Android support in snapd

jhodapp · April 19, 2017, 6:33pm

Hey everyone,

As part of some important commercial work, I wanted to start a discussion on getting required fastboot support into snapd. @morphis, @ondra and @niemeyer as well as some other people started discussing this at the last sprint @ The Hague last autumn, and I’d like to continue this conversation here and get a finalized solution in place since this project has a very tight schedule.

So first off, let’s define exactly what this means. We need to be able to flash a core snap and a kernel snap for a 3.4-based UC16 system to a system flash device. 3.4 kernel support isn’t possible today, but we’re working on a solution in parallel for this. I can’t get more specific on the device details, but would be happy to provide any technical details in private.

@morphis and @ondra: my understanding is that you came up with a proposed design for this at the sprint. Would you mind detailing how that would work here so that we can start discussing it and get approval for a final solution. Then we can agree on who’s going to do the implementation and when it can be completed by.

Thanks!
Jim

morphis · April 20, 2017, 8:19am

There are two things we decided on at the sprint:

We will add fastboot support next to uboot and grub into snapd. A preliminary implementation for the basic boilerplate code exists here. The implementation needs to generate proper fastboot images on the fly by reimplementing necessary things from the abootimg utility. The result boot.img will then we written into the boot partition which is either defined in gadget.yaml or via a partition label.
We discussed how we would handle the fallback from not booting core/kernel snap combinations and agreed on that we implement without support for this to get the implementation forward and a first version implemented quickly. The second step which still needs to happen is coming up with a proper design for the fallback boot. As the scenario we discussed assumes we don’t have the bootloader sources and a static partition layout we can’t change, which only includes a boot and recovery partition the bootloader can boot from, this needs a good design of how we can handle proper fallbacks.

My proposal to go forward is the following:

Take my existing code and add the necessary steps to generate a boot.img on the fly and flash it to the boot partition. To boot.img generation needs the default kernel cmdline, the name of the core and kernel snap to boot and additional meta data needed for the boot.img generation process as input. Eventual it is the best way to have a pregenerated boot.img with a dummy zImage inside the kernel snap which can then be just extended with the correct additional arguments for cmdline and the right zImage and ramdisk.
Find a proper place to define the boot partition either via gadget.yaml or via a partition label

In parallel we can look into possible ways of how to handle the fallback boot but that needs more insight of how the actual device works with handling recovery/boot partitions as there is no common way of how Android bootloaders handle this.

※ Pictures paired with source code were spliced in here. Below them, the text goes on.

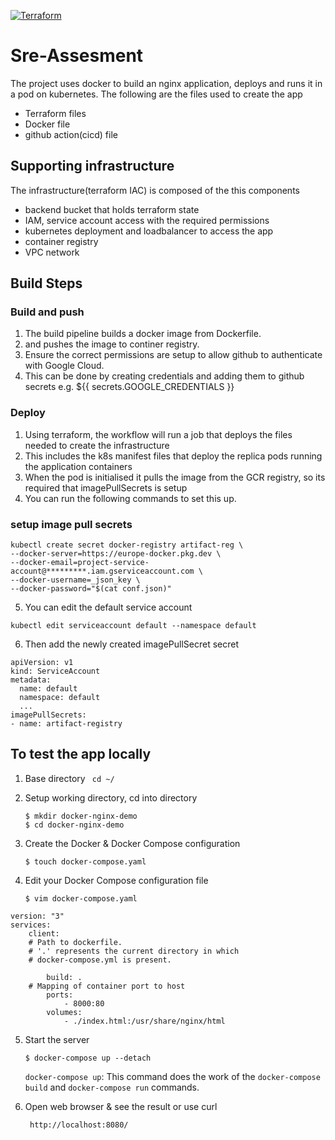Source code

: [![Terraform](https://github.com/frans-org/sre-assesmet/actions/workflows/terraform.yml/badge.svg?branch=main)](https://github.com/frans-org/sre-assesmet/actions/workflows/terraform.yml)

# Sre-Assesment
The project uses docker to build an nginx application, deploys and runs it in a pod on kubernetes. The following are the files used to create the app

* Terraform files
* Docker file
* github action(cicd) file

## Supporting infrastructure

The infrastructure(terraform IAC) is composed of the this components

* backend bucket that holds terraform state
* IAM, service account access with the required permissions
* kubernetes deployment and loadbalancer to access the app
* container registry
* VPC network

## Build Steps

### Build and push
1. The build pipeline builds a docker image from Dockerfile. 
2. and pushes the image to continer registry.
3. Ensure the correct permissions are setup to allow github to authenticate with Google Cloud.
4. This can be done by creating credentials and adding them to github secrets e.g. ${{ secrets.GOOGLE_CREDENTIALS }}

### Deploy
1. Using terraform, the workflow will run a job that deploys the files needed to create the infrastructure
2. This includes the k8s manifest files that deploy the replica pods running the application containers
3. When the pod is initialised it pulls the image from the GCR registry, so its required that imagePullSecrets is setup
4. You can run the following commands to set this up.

### setup image pull secrets
```
kubectl create secret docker-registry artifact-reg \
--docker-server=https://europe-docker.pkg.dev \
--docker-email=project-service-account@*********.iam.gserviceaccount.com \
--docker-username=_json_key \
--docker-password="$(cat conf.json)"
```
5. You can edit the default service account
   
```
kubectl edit serviceaccount default --namespace default
```
6. Then add the newly created imagePullSecret secret

```
apiVersion: v1
kind: ServiceAccount
metadata:
  name: default
  namespace: default
  ...
imagePullSecrets:
- name: artifact-registry
```

## To test the app locally

1. Base directory
   `` cd ~/``

2. Setup working directory, cd into directory
   ``` 
   $ mkdir docker-nginx-demo
   $ cd docker-nginx-demo
   ```
   

3. Create the Docker & Docker Compose configuration
    ```
    $ touch docker-compose.yaml
    ```

4. Edit your Docker Compose configuration file
    ```
    $ vim docker-compose.yaml
    ```
    
    

```
version: "3"
services:
    client:
    # Path to dockerfile.
    # '.' represents the current directory in which
    # docker-compose.yml is present.

        build: .
    # Mapping of container port to host
        ports:
            - 8000:80
        volumes:
            - ./index.html:/usr/share/nginx/html
```

5. Start the server

    ```
    $ docker-compose up --detach
    ```

    `docker-compose up`: This command does the work of the `docker-compose build` and `docker-compose run` commands.

6. Open web browser & see the result or use curl

   ``` http://localhost:8080/```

ogra · April 20, 2017, 9:50am

well, effectively we do not need to create it but only have code that modifies the cmdline. i think for a first implementation we can simply say “the user has to provide a pre-made boot.img the abootimg tool can handle”. after all we do not need build it, but only to update it with updated content.

morphis · April 20, 2017, 9:58am

We can go that way. However I would prefer if we implement the small amount of code we need for this in snapd rather than relying on a custom third party tool.

ogra · April 20, 2017, 10:05am

so you want to have a complete re-write of abootimg inside “prepare-image” ? i guess that could work but is a non-neglectable amount of extra work (note that abootimg will only support a fraction of boot.img files though, i.e. mediatek adds some custom header to all its boot.img files)

morphis · April 20, 2017, 10:38am

snap prepare-image is another thing. I was more thinking about the runtime case where snapd fetches a new kernel/os snap and needs to update the boot.img. For the image construction we could use abootimg and I would recommend that this is a more long term problem and we continue for the specific project in question with the scripts I wrote some months ago to contruct necessary .img files for the writable and boot partitions which can be flashed individually. Long term we need to add support to ubuntu-image for this too.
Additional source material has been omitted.